Work item:
Reproduce word for word, from the entries below, the line with "- SCK (Serial", the line with "Các thanh ghi cập nhật giá trị và dịch 1 bit.", and every line between them, and nothing more.

Data records:
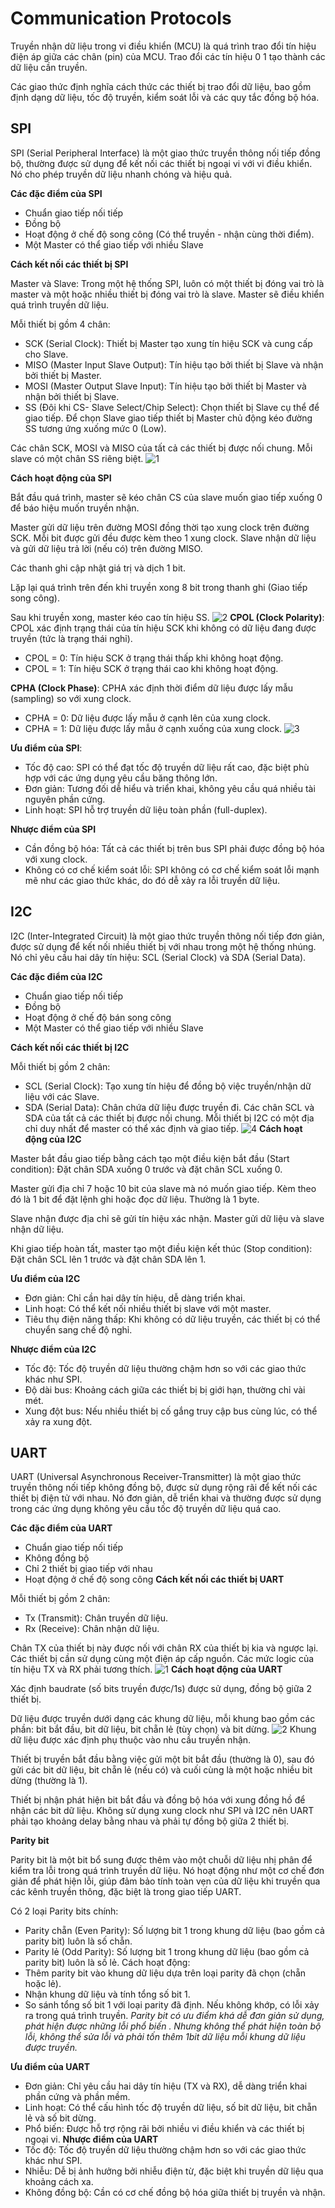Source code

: 
# Communication Protocols

Truyền nhận dữ liệu trong vi điều khiển (MCU) là quá trình trao đổi tín hiệu điện áp giữa các chân (pin) của MCU. Trao đổi các tín hiệu 0 1 tạo thành các dữ liệu cần truyền.

Các giao thức định nghĩa cách thức các thiết bị trao đổi dữ liệu, bao gồm định dạng dữ liệu, tốc độ truyền, kiểm soát lỗi và các quy tắc đồng bộ hóa.


## SPI
SPI (Serial Peripheral Interface) là một giao thức truyền thông nối tiếp đồng bộ, thường được sử dụng để kết nối các thiết bị ngoại vi với vi điều khiển. Nó cho phép truyền dữ liệu nhanh chóng và hiệu quả.

**Các đặc điểm của SPI**
- Chuẩn giao tiếp nối tiếp
- Đồng bộ
- Hoạt động ở chế độ song công (Có thể truyền - nhận cùng thời điểm).
- Một Master có thể giao tiếp với nhiều Slave

**Cách kết nối các thiết bị SPI**

Master và Slave: Trong một hệ thống SPI, luôn có một thiết bị đóng vai trò là master  và một hoặc nhiều thiết bị đóng vai trò là slave. Master sẽ điều khiển quá trình truyền dữ liệu.

Mỗi thiết bị gồm 4 chân: 

- SCK (Serial Clock): Thiết bị Master tạo xung tín hiệu SCK và cung cấp cho Slave.
- MISO (Master Input Slave Output): Tín hiệu tạo bởi thiết bị Slave và nhận bởi thiết bị Master.
- MOSI (Master Output Slave Input): Tín hiệu tạo bởi thiết bị Master và nhận bởi thiết bị Slave. 
- SS (Đôi khi CS- Slave Select/Chip Select): Chọn thiết bị Slave cụ thể để giao tiếp. Để chọn Slave giao tiếp thiết bị Master chủ động kéo đường SS tương ứng xuống mức 0 (Low). 

Các chân SCK, MOSI và MISO của tất cả các thiết bị được nối chung. Mỗi slave có một chân SS riêng biệt.
![1](https://github.com/user-attachments/assets/f77da223-86ae-43f5-b529-7cbc91c1ba99)

**Cách hoạt động của SPI**

Bắt đầu quá trình, master sẽ kéo chân CS của slave muốn giao tiếp xuống 0 để báo hiệu muốn truyền nhận.

Master gửi dữ liệu trên đường MOSI đồng thời tạo xung clock trên đường SCK. Mỗi bit được gửi đều được kèm theo 1 xung clock. Slave nhận dữ liệu và gửi dữ liệu trả lời (nếu có) trên đường MISO.

Các thanh ghi cập nhật giá trị và dịch 1 bit.

Lặp lại quá trình trên đến khi truyền xong 8 bit trong thanh ghi
(Giao tiếp song công).

Sau khi truyền xong, master kéo cao tín hiệu SS.
![2](https://github.com/user-attachments/assets/897452e4-0b6c-44eb-93b1-732413be010f)
**CPOL (Clock Polarity)**: CPOL xác định trạng thái của tín hiệu SCK khi không có dữ liệu đang được truyền (tức là trạng thái nghỉ).

- CPOL = 0: Tín hiệu SCK ở trạng thái thấp khi không hoạt động.
- CPOL = 1: Tín hiệu SCK ở trạng thái cao khi không hoạt động.

**CPHA (Clock Phase)**: CPHA xác định thời điểm dữ liệu được lấy mẫu (sampling) so với xung clock.

- CPHA = 0: Dữ liệu được lấy mẫu ở cạnh lên của xung clock.
- CPHA = 1: Dữ liệu được lấy mẫu ở cạnh xuống của xung clock.
![3](https://github.com/user-attachments/assets/b4a106c2-caaf-478e-8508-44b7eef07701)

**Ưu điểm của SPI**:
- Tốc độ cao: SPI có thể đạt tốc độ truyền dữ liệu rất cao, đặc biệt phù hợp với các ứng dụng yêu cầu băng thông lớn.
- Đơn giản: Tương đối dễ hiểu và triển khai, không yêu cầu quá nhiều tài nguyên phần cứng.
- Linh hoạt: SPI hỗ trợ truyền dữ liệu toàn phần (full-duplex).

**Nhược điểm của SPI**
- Cần đồng bộ hóa: Tất cả các thiết bị trên bus SPI phải được đồng bộ hóa với xung clock.
- Không có cơ chế kiểm soát lỗi: SPI không có cơ chế kiểm soát lỗi mạnh mẽ như các giao thức khác, do đó dễ xảy ra lỗi truyền dữ liệu.





## I2C
I2C (Inter-Integrated Circuit) là một giao thức truyền thông nối tiếp đơn giản, được sử dụng để kết nối nhiều thiết bị với nhau trong một hệ thống nhúng. Nó chỉ yêu cầu hai dây tín hiệu: SCL (Serial Clock) và SDA (Serial Data).

**Các đặc điểm của I2C**
- Chuẩn giao tiếp nối tiếp
- Đồng bộ
- Hoạt động ở chế độ bán song công
- Một Master có thể giao tiếp với nhiều Slave

**Cách kết nối các thiết bị I2C**

Mỗi thiết bị gồm 2 chân:
- SCL (Serial Clock): Tạo xung tín hiệu để đồng bộ việc truyền/nhận dữ liệu với các Slave.
- SDA (Serial Data): Chân chứa dữ liệu được truyền đi.
Các chân SCL và SDA của tất cả các thiết bị được nối chung. Mỗi thiết bị I2C có một địa chỉ duy nhất để master có thể xác định và giao tiếp.
![4](https://github.com/user-attachments/assets/6a0ef315-1abf-4c0e-9db4-4bcbe44b32da)
**Cách hoạt động của I2C**

Master bắt đầu giao tiếp bằng cách tạo một điều kiện bắt đầu (Start condition): Đặt chân SDA xuống 0 trước và đặt chân SCL xuống 0.

Master gửi địa chỉ 7 hoặc 10 bit của slave mà nó muốn giao tiếp. Kèm theo đó là 1 bit để đặt lệnh ghi hoặc đọc dữ liệu. Thường là 1 byte. 

Slave nhận được địa chỉ sẽ gửi tín hiệu xác nhận. Master gửi dữ liệu và slave nhận dữ liệu. 

Khi giao tiếp hoàn tất, master tạo một điều kiện kết thúc (Stop condition): Đặt chân SCL lên 1 trước và đặt chân SDA lên 1.

**Ưu điểm của I2C**
- Đơn giản: Chỉ cần hai dây tín hiệu, dễ dàng triển khai.
- Linh hoạt: Có thể kết nối nhiều thiết bị slave với một master.
- Tiêu thụ điện năng thấp: Khi không có dữ liệu truyền, các thiết bị có thể chuyển sang chế độ nghỉ.

**Nhược điểm của I2C**
- Tốc độ: Tốc độ truyền dữ liệu thường chậm hơn so với các giao thức khác như SPI.
- Độ dài bus: Khoảng cách giữa các thiết bị bị giới hạn, thường chỉ vài mét.
- Xung đột bus: Nếu nhiều thiết bị cố gắng truy cập bus cùng lúc, có thể xảy ra xung đột.
## UART
UART (Universal Asynchronous Receiver-Transmitter) là một giao thức truyền thông nối tiếp không đồng bộ, được sử dụng rộng rãi để kết nối các thiết bị điện tử với nhau. Nó đơn giản, dễ triển khai và thường được sử dụng trong các ứng dụng không yêu cầu tốc độ truyền dữ liệu quá cao.

**Các đặc điểm của UART**
- Chuẩn giao tiếp nối tiếp
- Không đồng bộ
- Chỉ 2 thiết bị giao tiếp với nhau
- Hoạt động ở chế độ song công
**Cách kết nối các thiết bị UART**

Mỗi thiết bị gồm 2 chân:
- Tx (Transmit): Chân truyền dữ liệu.
- Rx (Receive): Chân nhận dữ liệu.

Chân TX của thiết bị này được nối với chân RX của thiết bị kia và ngược lại. Các thiết bị cần sử dụng cùng một điện áp cấp nguồn. Các mức logic của tín hiệu TX và RX phải tương thích.
![1](https://github.com/user-attachments/assets/c18b9d61-764d-4270-9bfe-218f61cbfbcc)
**Cách hoạt động của UART**

Xác định baudrate (số bits truyền được/1s) được sử dụng, đồng bộ giữa 2 thiết bị. 

Dữ liệu được truyền dưới dạng các khung dữ liệu, mỗi khung bao gồm các phần: bit bắt đầu, bit dữ liệu, bit chẵn lẻ (tùy chọn) và bit dừng.
![2](https://github.com/user-attachments/assets/05e7218e-a491-47f3-b847-17d98bf742b8)
Khung dữ liệu được xác định phụ thuộc vào nhu cầu truyền nhận. 

Thiết bị truyền bắt đầu bằng việc gửi một bit bắt đầu (thường là 0), sau đó gửi các bit dữ liệu, bit chẵn lẻ (nếu có) và cuối cùng là một hoặc nhiều bit dừng (thường là 1).

Thiết bị nhận phát hiện bit bắt đầu và đồng bộ hóa với xung đồng hồ để nhận các bit dữ liệu. Không sử dụng xung clock như SPI và I2C nên UART phải tạo khoảng delay bằng nhau và phải tự đồng bộ giữa 2 thiết bị.

**Parity bit**

Parity bit là một bit bổ sung được thêm vào một chuỗi dữ liệu nhị phân để kiểm tra lỗi trong quá trình truyền dữ liệu. Nó hoạt động như một cơ chế đơn giản để phát hiện lỗi, giúp đảm bảo tính toàn vẹn của dữ liệu khi truyền qua các kênh truyền thông, đặc biệt là trong giao tiếp UART.

Có 2 loại Parity bits chính:
- Parity chẵn (Even Parity): Số lượng bit 1 trong khung dữ liệu (bao gồm cả parity bit) luôn là số chẵn.
- Parity lẻ (Odd Parity): Số lượng bit 1 trong khung dữ liệu (bao gồm cả parity bit) luôn là số lẻ.
Cách hoạt động: 
- Thêm parity bit vào khung dữ liệu dựa trên loại parity đã chọn (chẵn hoặc lẻ).
- Nhận khung dữ liệu và tính tổng số bit 1.
- So sánh tổng số bit 1 với loại parity đã định. Nếu không khớp, có lỗi xảy ra trong quá trình truyền.
*Parity bit có ưu điểm khá dễ đơn giản sử dụng, phát hiện được những lỗi phổ biến . Nhưng không thể phát hiện toàn bộ lỗi, không thể sửa lỗi và phải tốn thêm 1bit dữ liệu mỗi khung dữ liệu được truyền.*

**Ưu điểm của UART**
- Đơn giản: Chỉ yêu cầu hai dây tín hiệu (TX và RX), dễ dàng triển khai phần cứng và phần mềm.
- Linh hoạt: Có thể cấu hình tốc độ truyền dữ liệu, số bit dữ liệu, bit chẵn lẻ và số bit dừng.
- Phổ biến: Được hỗ trợ rộng rãi bởi nhiều vi điều khiển và các thiết bị ngoại vi.
**Nhược điểm của UART**
- Tốc độ: Tốc độ truyền dữ liệu thường chậm hơn so với các giao thức khác như SPI.
- Nhiễu: Dễ bị ảnh hưởng bởi nhiễu điện từ, đặc biệt khi truyền dữ liệu qua khoảng cách xa.
- Không đồng bộ: Cần có cơ chế đồng bộ hóa giữa thiết bị truyền và nhận.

Exercise response:
- SCK (Serial Clock): Thiết bị Master tạo xung tín hiệu SCK và cung cấp cho Slave.
- MISO (Master Input Slave Output): Tín hiệu tạo bởi thiết bị Slave và nhận bởi thiết bị Master.
- MOSI (Master Output Slave Input): Tín hiệu tạo bởi thiết bị Master và nhận bởi thiết bị Slave. 
- SS (Đôi khi CS- Slave Select/Chip Select): Chọn thiết bị Slave cụ thể để giao tiếp. Để chọn Slave giao tiếp thiết bị Master chủ động kéo đường SS tương ứng xuống mức 0 (Low). 

Các chân SCK, MOSI và MISO của tất cả các thiết bị được nối chung. Mỗi slave có một chân SS riêng biệt.
![1](https://github.com/user-attachments/assets/f77da223-86ae-43f5-b529-7cbc91c1ba99)

**Cách hoạt động của SPI**

Bắt đầu quá trình, master sẽ kéo chân CS của slave muốn giao tiếp xuống 0 để báo hiệu muốn truyền nhận.

Master gửi dữ liệu trên đường MOSI đồng thời tạo xung clock trên đường SCK. Mỗi bit được gửi đều được kèm theo 1 xung clock. Slave nhận dữ liệu và gửi dữ liệu trả lời (nếu có) trên đường MISO.

Các thanh ghi cập nhật giá trị và dịch 1 bit.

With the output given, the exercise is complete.